DATA SHOWN:
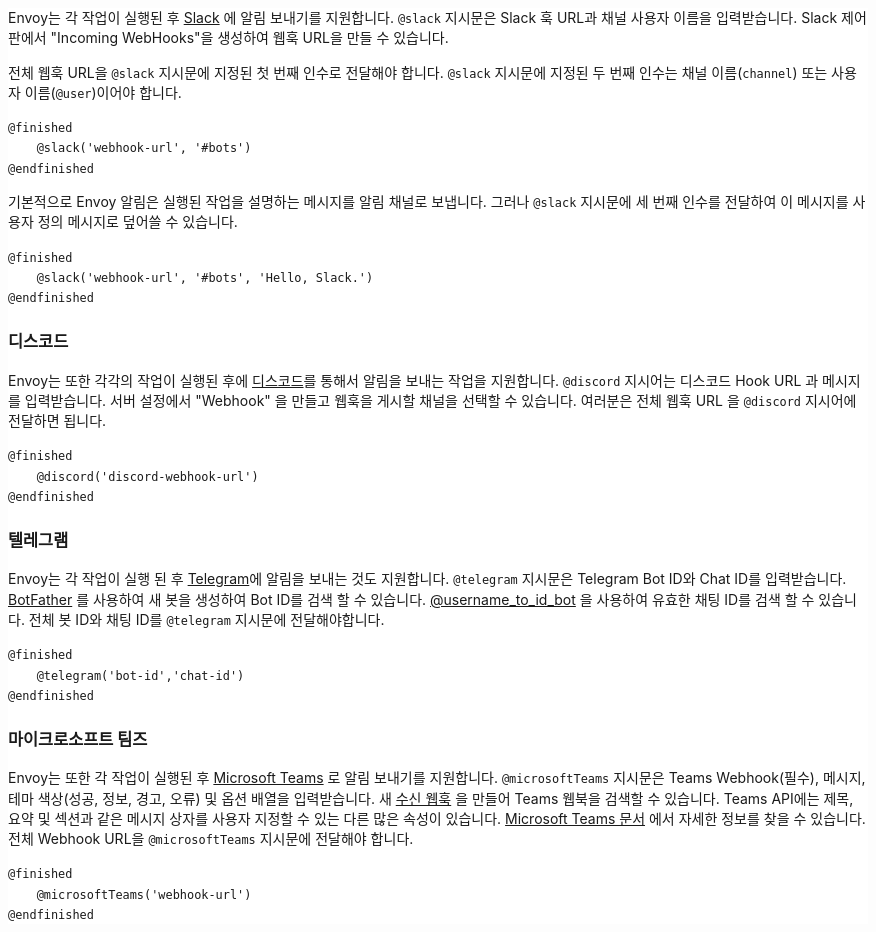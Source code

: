Envoy는 각 작업이 실행된 후 [Slack](https://slack.com) 에 알림 보내기를 지원합니다. `@slack` 지시문은 Slack 훅 URL과 채널 사용자 이름을 입력받습니다. Slack 제어판에서 "Incoming WebHooks"을 생성하여 웹훅 URL을 만들 수 있습니다.

전체 웹훅 URL을 `@slack` 지시문에 지정된 첫 번째 인수로 전달해야 합니다. `@slack` 지시문에 지정된 두 번째 인수는 채널 이름(`channel`) 또는 사용자 이름(`@user`)이어야 합니다.

```blade
@finished
    @slack('webhook-url', '#bots')
@endfinished
```

기본적으로 Envoy 알림은 실행된 작업을 설명하는 메시지를 알림 채널로 보냅니다. 그러나 `@slack` 지시문에 세 번째 인수를 전달하여 이 메시지를 사용자 정의 메시지로 덮어쓸 수 있습니다.

```blade
@finished
    @slack('webhook-url', '#bots', 'Hello, Slack.')
@endfinished
```

<a name="discord"></a>
### 디스코드

Envoy는 또한 각각의 작업이 실행된 후에 [디스코드](https://discord.com)를 통해서 알림을 보내는 작업을 지원합니다. `@discord` 지시어는 디스코드 Hook URL 과 메시지를 입력받습니다. 서버 설정에서 "Webhook" 을 만들고 웹훅을 게시할 채널을 선택할 수 있습니다. 여러분은 전체 웹훅 URL 을 `@discord` 지시어에 전달하면 됩니다.

```blade
@finished
    @discord('discord-webhook-url')
@endfinished
```

<a name="telegram"></a>
### 텔레그램

Envoy는 각 작업이 실행 된 후 [Telegram](https://telegram.org)에 알림을 보내는 것도 지원합니다. `@telegram` 지시문은 Telegram Bot ID와 Chat ID를 입력받습니다. [BotFather](https://t.me/botfather) 를 사용하여 새 봇을 생성하여 Bot ID를 검색 할 수 있습니다. [@username_to_id_bot](https://t.me/username_to_id_bot) 을 사용하여 유효한 채팅 ID를 검색 할 수 있습니다. 전체 봇 ID와 채팅 ID를 `@telegram` 지시문에 전달해야합니다.

```blade
@finished
    @telegram('bot-id','chat-id')
@endfinished
```

<a name="microsoft-teams"></a>
### 마이크로소프트 팀즈

Envoy는 또한 각 작업이 실행된 후 [Microsoft Teams](https://www.microsoft.com/en-us/microsoft-teams) 로 알림 보내기를 지원합니다. `@microsoftTeams` 지시문은 Teams Webhook(필수), 메시지, 테마 색상(성공, 정보, 경고, 오류) 및 옵션 배열을 입력받습니다. 새 [수신 웹훅](https://docs.microsoft.com/en-us/microsoftteams/platform/webhooks-and-connectors/how-to/add-incoming-webhook) 을 만들어 Teams 웹북을 검색할 수 있습니다. Teams API에는 제목, 요약 및 섹션과 같은 메시지 상자를 사용자 지정할 수 있는 다른 많은 속성이 있습니다. [Microsoft Teams 문서](https://docs.microsoft.com/en-us/microsoftteams/platform/webhooks-and-connectors/how-to/connectors-using?tabs=cURL#example-of-connector-message) 에서 자세한 정보를 찾을 수 있습니다. 전체 Webhook URL을 `@microsoftTeams` 지시문에 전달해야 합니다.

```blade
@finished
    @microsoftTeams('webhook-url')
@endfinished
```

EXERCISE OBJECTIVE: If any entry holds a picture, drop the picture and copy everything else exactly.

OUTPUT BELOW:
Source code

:Envoy는 각 작업이 실행된 후 [Slack](https://slack.com) 에 알림 보내기를 지원합니다. `@slack` 지시문은 Slack 훅 URL과 채널 사용자 이름을 입력받습니다. Slack 제어판에서 "Incoming WebHooks"을 생성하여 웹훅 URL을 만들 수 있습니다.

전체 웹훅 URL을 `@slack` 지시문에 지정된 첫 번째 인수로 전달해야 합니다. `@slack` 지시문에 지정된 두 번째 인수는 채널 이름(`channel`) 또는 사용자 이름(`@user`)이어야 합니다.

```blade
@finished
    @slack('webhook-url', '#bots')
@endfinished
```

기본적으로 Envoy 알림은 실행된 작업을 설명하는 메시지를 알림 채널로 보냅니다. 그러나 `@slack` 지시문에 세 번째 인수를 전달하여 이 메시지를 사용자 정의 메시지로 덮어쓸 수 있습니다.

```blade
@finished
    @slack('webhook-url', '#bots', 'Hello, Slack.')
@endfinished
```

<a name="discord"></a>
### 디스코드

Envoy는 또한 각각의 작업이 실행된 후에 [디스코드](https://discord.com)를 통해서 알림을 보내는 작업을 지원합니다. `@discord` 지시어는 디스코드 Hook URL 과 메시지를 입력받습니다. 서버 설정에서 "Webhook" 을 만들고 웹훅을 게시할 채널을 선택할 수 있습니다. 여러분은 전체 웹훅 URL 을 `@discord` 지시어에 전달하면 됩니다.

```blade
@finished
    @discord('discord-webhook-url')
@endfinished
```

<a name="telegram"></a>
### 텔레그램

Envoy는 각 작업이 실행 된 후 [Telegram](https://telegram.org)에 알림을 보내는 것도 지원합니다. `@telegram` 지시문은 Telegram Bot ID와 Chat ID를 입력받습니다. [BotFather](https://t.me/botfather) 를 사용하여 새 봇을 생성하여 Bot ID를 검색 할 수 있습니다. [@username_to_id_bot](https://t.me/username_to_id_bot) 을 사용하여 유효한 채팅 ID를 검색 할 수 있습니다. 전체 봇 ID와 채팅 ID를 `@telegram` 지시문에 전달해야합니다.

```blade
@finished
    @telegram('bot-id','chat-id')
@endfinished
```

<a name="microsoft-teams"></a>
### 마이크로소프트 팀즈

Envoy는 또한 각 작업이 실행된 후 [Microsoft Teams](https://www.microsoft.com/en-us/microsoft-teams) 로 알림 보내기를 지원합니다. `@microsoftTeams` 지시문은 Teams Webhook(필수), 메시지, 테마 색상(성공, 정보, 경고, 오류) 및 옵션 배열을 입력받습니다. 새 [수신 웹훅](https://docs.microsoft.com/en-us/microsoftteams/platform/webhooks-and-connectors/how-to/add-incoming-webhook) 을 만들어 Teams 웹북을 검색할 수 있습니다. Teams API에는 제목, 요약 및 섹션과 같은 메시지 상자를 사용자 지정할 수 있는 다른 많은 속성이 있습니다. [Microsoft Teams 문서](https://docs.microsoft.com/en-us/microsoftteams/platform/webhooks-and-connectors/how-to/connectors-using?tabs=cURL#example-of-connector-message) 에서 자세한 정보를 찾을 수 있습니다. 전체 Webhook URL을 `@microsoftTeams` 지시문에 전달해야 합니다.

```blade
@finished
    @microsoftTeams('webhook-url')
@endfinished
```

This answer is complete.